On interpretations of the convergence theorems (B.T. Polyak Introduction to optimization, ch. 1, $\S$ 6)

  1. What answers give convergence theorems?

    • class of problems for which the method is applicable (it is important to minimize the number of restrictions!)
      • convexity
      • smoothness
    • qualitative behaviour of the method
      • is initial guess significant for convergence of method?
      • what convergence can be observed?
    • estimate of convergence speed
      • theoretical estimate of the method behavior without experiments
      • detection of properties that affect convergence (condition number, dimension, etc)
      • sometimes one can set number of iterations to achieve required accuracy in advance
  2. What answers do not give convergence theorem?

    • convergence of the method does not mean that it has to be used
    • convergence estimates depend on unknown constants - only theoretical interest
    • theorems do not take into account rounding errors and accuracy of solving auxiliary problems

Main point: it is necessary to use common sense and be careful in usage of convergence theorem!

Classes of problems

  1. Uncontrained optimization
    • Lipschitz objective function
    • Lipschitz gradient of the objective function
  2. Contrained optimization
    • polytope
    • sets with simple structure
    • general form

Classes of methods

  1. Zero order method: oracle returns only objective function $f(x)$

  2. Fist order method : oracle returns objective function $f(x)$ and its gradient $f'(x)$

  3. Second order method: oracle returns objective function $f(x)$, its gradient $f'(x)$ and its hessian $f''(x)$.

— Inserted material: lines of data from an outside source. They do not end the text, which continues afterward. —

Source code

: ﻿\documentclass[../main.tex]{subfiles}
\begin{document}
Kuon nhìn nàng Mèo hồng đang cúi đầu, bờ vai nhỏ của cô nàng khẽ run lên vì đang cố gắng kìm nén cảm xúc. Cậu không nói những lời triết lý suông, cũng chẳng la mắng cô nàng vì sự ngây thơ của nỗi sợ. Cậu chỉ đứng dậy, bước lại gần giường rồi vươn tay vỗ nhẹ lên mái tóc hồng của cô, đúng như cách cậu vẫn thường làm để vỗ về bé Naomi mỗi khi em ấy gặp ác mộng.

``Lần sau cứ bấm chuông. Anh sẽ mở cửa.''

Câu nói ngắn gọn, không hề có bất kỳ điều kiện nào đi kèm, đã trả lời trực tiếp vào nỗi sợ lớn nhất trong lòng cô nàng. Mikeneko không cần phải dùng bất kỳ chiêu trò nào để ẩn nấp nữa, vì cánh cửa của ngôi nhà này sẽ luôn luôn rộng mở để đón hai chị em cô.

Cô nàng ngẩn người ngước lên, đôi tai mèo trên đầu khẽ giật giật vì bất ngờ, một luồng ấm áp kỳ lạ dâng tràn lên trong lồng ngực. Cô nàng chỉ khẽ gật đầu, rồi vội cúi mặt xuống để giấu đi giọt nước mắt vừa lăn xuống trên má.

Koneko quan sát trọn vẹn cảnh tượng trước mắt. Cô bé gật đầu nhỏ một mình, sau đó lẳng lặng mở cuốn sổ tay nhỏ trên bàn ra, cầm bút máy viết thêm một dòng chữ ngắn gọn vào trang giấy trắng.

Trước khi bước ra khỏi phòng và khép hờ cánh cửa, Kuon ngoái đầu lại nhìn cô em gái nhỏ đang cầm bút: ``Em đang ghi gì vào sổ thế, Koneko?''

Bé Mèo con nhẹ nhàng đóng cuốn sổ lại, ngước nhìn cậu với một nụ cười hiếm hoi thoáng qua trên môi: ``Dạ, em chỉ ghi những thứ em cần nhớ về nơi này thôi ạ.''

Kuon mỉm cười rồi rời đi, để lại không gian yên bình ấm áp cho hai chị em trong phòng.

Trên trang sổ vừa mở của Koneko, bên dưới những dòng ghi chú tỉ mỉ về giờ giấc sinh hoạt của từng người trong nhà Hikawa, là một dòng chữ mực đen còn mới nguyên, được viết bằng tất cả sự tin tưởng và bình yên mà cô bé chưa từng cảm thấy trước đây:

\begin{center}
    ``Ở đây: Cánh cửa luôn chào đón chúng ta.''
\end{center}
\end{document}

Q: do methods of higher order exist?

  1. One-step methods $$ x_{k+1} = \Phi(x_k) $$
  2. Multi-step methods $$ x_{k+1} = \Phi(x_k, x_{k-1}, ...) $$

One-dimensional optimization

Definition. Funtion $f(x)$ is unimodal in interval $[a, b]$, if there exists such point $x^* \in [a, b]$, that

  • $f(x_1) > f(x_2)$ for any $a \leq x_1 < x_2 < x^*$,

and

  • $f(x_1) < f(x_2)$ for any $x^* < x_1 < x_2 \leq b$.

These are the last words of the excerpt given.